Jack's Favourite Games Ever – Part Nine: God of War
Welcome to part nine of my countdown of my all time favourite games. For those that missed the previous parts (shame on you!) I’ll be counting down, in no particular order, my 25 favourite games of all time. Please bear in mind that this list is purely my opinion, and therefore is likely to be different from yours. I’d love to hear what you think and which are your favourites too though, so please leave a comment!
When I think of games that defined the Playstation 2, there are plenty that come to mind. After all, the console was one of the most successful of all time and boasted an almost unrivalled library of games. A number of exclusives from that console will feature on this list (Shadow of the Colossus already has too), but one of the most defining for me, is God of War.
God of War has gone on to spawn a successful franchise and each of the sequels that have been released so far are all of a high standard. In fact, it was tough to decide just which of the core games to place on this list, but I had to go for the original. At the time, I’d never played a game like this. Sure there had been hack and slash games before, but God of War has since gone on to define the genre and I don’t think that there’s been a better example of it yet.
For those that haven’t come across the series yet, the God of War games tell the story of the Spartan warrior Kratos, who is on a mission of revenge to kill the Gods that had wronged him. Kratos has gained notoriety for his temper and his sheer power. When taking control of Kratos, the player feels all powerful as they hack through legions of enemies inspired by Greek mythology and finally take on the Gods themselves. God of War isn’t a game for the squeamish either. You’ll be brutally killing your enemies, decapitating them, mutilating them. And there’s blood. Everywhere. What’s more, as you progress through the game you’ll level Kratos up, making him EVEN MORE powerful.
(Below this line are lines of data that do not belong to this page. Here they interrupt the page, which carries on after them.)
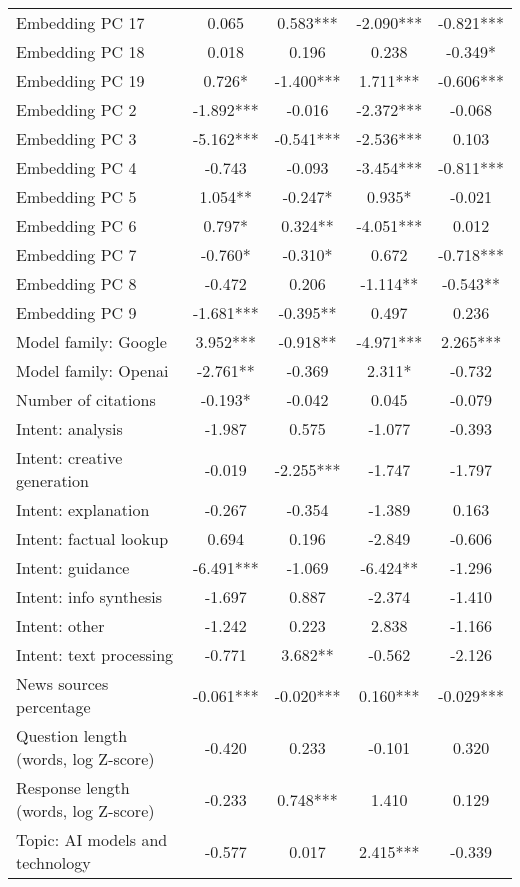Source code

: \begin{table}[htbp]
\begin{tabular}{p{4cm}cccc}
Embedding PC 17 & 0.065 & 0.583*** & -2.090*** & -0.821*** \\
Embedding PC 18 & 0.018 & 0.196 & 0.238 & -0.349* \\
Embedding PC 19 & 0.726* & -1.400*** & 1.711*** & -0.606*** \\
Embedding PC 2 & -1.892*** & -0.016 & -2.372*** & -0.068 \\
Embedding PC 3 & -5.162*** & -0.541*** & -2.536*** & 0.103 \\
Embedding PC 4 & -0.743 & -0.093 & -3.454*** & -0.811*** \\
Embedding PC 5 & 1.054** & -0.247* & 0.935* & -0.021 \\
Embedding PC 6 & 0.797* & 0.324** & -4.051*** & 0.012 \\
Embedding PC 7 & -0.760* & -0.310* & 0.672 & -0.718*** \\
Embedding PC 8 & -0.472 & 0.206 & -1.114** & -0.543** \\
Embedding PC 9 & -1.681*** & -0.395** & 0.497 & 0.236 \\
Model family: Google & 3.952*** & -0.918** & -4.971*** & 2.265*** \\
Model family: Openai & -2.761** & -0.369 & 2.311* & -0.732 \\
Number of citations & -0.193* & -0.042 & 0.045 & -0.079 \\
Intent: analysis & -1.987 & 0.575 & -1.077 & -0.393 \\
Intent: creative generation & -0.019 & -2.255*** & -1.747 & -1.797 \\
Intent: explanation & -0.267 & -0.354 & -1.389 & 0.163 \\
Intent: factual lookup & 0.694 & 0.196 & -2.849 & -0.606 \\
Intent: guidance & -6.491*** & -1.069 & -6.424** & -1.296 \\
Intent: info synthesis & -1.697 & 0.887 & -2.374 & -1.410 \\
Intent: other & -1.242 & 0.223 & 2.838 & -1.166 \\
Intent: text processing & -0.771 & 3.682** & -0.562 & -2.126 \\
News sources percentage & -0.061*** & -0.020*** & 0.160*** & -0.029*** \\
Question length (words, log Z-score) & -0.420 & 0.233 & -0.101 & 0.320 \\
Response length (words, log Z-score) & -0.233 & 0.748*** & 1.410 & 0.129 \\
Topic: AI models and technology & -0.577 & 0.017 & 2.415*** & -0.339 \\

\end{tabular}
\end{table}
What really impresses about the God of War games, and particularly the original, was the sense of scale. Some of the enemies are massive behemoths that require you to scale them, much like in the aforementioned Shadow of the Colossus. The Greek inspired locales are all filled with vivid detail and the game was easily one of the best looking available for the Playstation 2. Sure, the Playstation 3 entries took everything to a whole new level in this respect, but they didn’t radically alter the formula established in the PS2 original.
And to be honest, that’s because they didn’t need to. The mechanics of the original God of War were so finely tuned and polished that each subsequent addition to the series simply builds on them and adds more. The original game wasn’t perfect by any means. The final battle with Ares felt like an anti-climax, but that didn’t matter because the sheer scope and unrelentingly violent nature of the game that preceded it was so enjoyable.
Oh, and if God of War just sounds like a violent button basher to you, then you couldn’t be more wrong. Although this does form a substantial part of the gameplay, there’s also intelligently placed puzzles to keep your brain active and an intuitive magic system, with particular enemies being weak to particular spells.
God of War has been criticised in some corners because of it’s use of quick time events. Although these are infrequent, God of War is widely accepted as the game where these really came to the forefront, and they’ve been a bone of contention ever since. Having said that, in God of War they never feel particularly cheap or intrusive, and often come around as the result of the end of a difficult scrap, with Kratos performing an awe-inspiring (and brutal) finishing move.
For those that haven’t played the original God of War, I insist that it’s the best game in the franchise. It was re-released in HD along with it’s Playstation 2 sequel a few years back on the PS3, so you’ll likely be able to pick it up dirt cheap now. For those that love a good hack and slash, or want to see one of the most unique takes on Greek mythology going, this one’s for you.